A tradução é uma forma de reescrita; traduzir é reescrever um texto numa língua diferente. O objetivo é produzir um texto que possa substituir o original, para aqueles que desconhecem o idioma em que ele foi escrito. O tradutor é, pois, um tipo específico de autor.
Visto, porém, de outro ângulo, seu ofício é semelhante ao do ator: ele exige de seu público o que o poeta e crítico romântico inglês Samuel Taylor Coleridge chamava de “suspensão voluntária da descrença”.

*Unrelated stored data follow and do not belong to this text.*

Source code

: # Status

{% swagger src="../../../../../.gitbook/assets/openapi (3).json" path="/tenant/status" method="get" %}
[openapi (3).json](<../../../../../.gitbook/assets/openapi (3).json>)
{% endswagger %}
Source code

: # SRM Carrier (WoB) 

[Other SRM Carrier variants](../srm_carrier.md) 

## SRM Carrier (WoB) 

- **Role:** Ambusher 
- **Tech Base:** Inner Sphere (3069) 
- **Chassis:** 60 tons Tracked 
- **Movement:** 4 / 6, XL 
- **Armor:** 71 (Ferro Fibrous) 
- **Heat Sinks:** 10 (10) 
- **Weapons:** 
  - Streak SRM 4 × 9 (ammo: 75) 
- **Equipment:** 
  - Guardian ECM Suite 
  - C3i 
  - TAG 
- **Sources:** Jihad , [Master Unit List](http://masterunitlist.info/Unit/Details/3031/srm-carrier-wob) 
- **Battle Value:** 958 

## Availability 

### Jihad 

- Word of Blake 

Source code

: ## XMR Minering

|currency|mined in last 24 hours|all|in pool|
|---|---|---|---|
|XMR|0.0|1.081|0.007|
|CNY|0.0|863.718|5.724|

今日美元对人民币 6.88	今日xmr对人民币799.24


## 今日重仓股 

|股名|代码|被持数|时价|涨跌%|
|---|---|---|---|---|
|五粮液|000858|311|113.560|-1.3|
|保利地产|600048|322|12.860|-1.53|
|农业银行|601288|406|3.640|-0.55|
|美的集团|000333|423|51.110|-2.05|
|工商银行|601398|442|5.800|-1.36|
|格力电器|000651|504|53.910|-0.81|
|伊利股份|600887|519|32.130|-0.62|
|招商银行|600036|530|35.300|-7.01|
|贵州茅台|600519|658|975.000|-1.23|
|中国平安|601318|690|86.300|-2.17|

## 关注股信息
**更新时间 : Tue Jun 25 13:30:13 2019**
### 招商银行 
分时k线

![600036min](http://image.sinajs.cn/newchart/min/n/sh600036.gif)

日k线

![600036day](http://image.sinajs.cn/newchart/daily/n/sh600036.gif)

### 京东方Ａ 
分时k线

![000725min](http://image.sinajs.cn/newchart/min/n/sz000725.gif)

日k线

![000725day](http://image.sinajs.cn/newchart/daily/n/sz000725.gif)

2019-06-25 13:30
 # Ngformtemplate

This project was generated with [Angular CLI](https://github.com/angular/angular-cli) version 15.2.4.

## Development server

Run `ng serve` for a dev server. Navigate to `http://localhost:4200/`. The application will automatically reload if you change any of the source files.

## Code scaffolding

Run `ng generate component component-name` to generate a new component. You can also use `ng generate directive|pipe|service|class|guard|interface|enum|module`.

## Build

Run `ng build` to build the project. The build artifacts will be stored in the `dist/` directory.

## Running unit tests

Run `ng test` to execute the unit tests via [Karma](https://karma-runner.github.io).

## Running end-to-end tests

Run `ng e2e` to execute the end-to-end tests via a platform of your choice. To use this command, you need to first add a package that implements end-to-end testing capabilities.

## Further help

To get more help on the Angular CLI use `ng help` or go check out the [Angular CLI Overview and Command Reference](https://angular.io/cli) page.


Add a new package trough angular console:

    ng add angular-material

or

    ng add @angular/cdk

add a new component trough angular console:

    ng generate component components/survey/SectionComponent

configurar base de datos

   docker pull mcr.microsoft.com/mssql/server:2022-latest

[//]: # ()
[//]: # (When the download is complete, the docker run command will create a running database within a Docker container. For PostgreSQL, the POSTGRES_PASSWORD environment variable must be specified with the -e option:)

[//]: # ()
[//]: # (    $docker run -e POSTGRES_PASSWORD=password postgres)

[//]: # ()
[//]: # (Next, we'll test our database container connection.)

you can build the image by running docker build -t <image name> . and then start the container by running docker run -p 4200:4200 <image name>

Quando vou ao teatro – um teatro convencional –, sei que o ator que vejo à minha frente é um ator; voluntariamente, porém, ponho de lado esse conhecimento e, num outro nível da minha consciência, encaro-o como se ele fosse Hamlet, o príncipe da tragédia de William Shakespeare, suspendendo minha atitude de descrença em relação à existência real de Hamlet e à identificação entre ator e personagem.
Do mesmo modo, quando leio uma tradução de Liev Tolstói ponho entre parênteses, por assim dizer, meu conhecimento do fato de que estou lendo um texto em português produzido por um tradutor brasileiro, e faço de conta que o livro que tenho nas mãos foi escrito por um autor russo em seu próprio idioma.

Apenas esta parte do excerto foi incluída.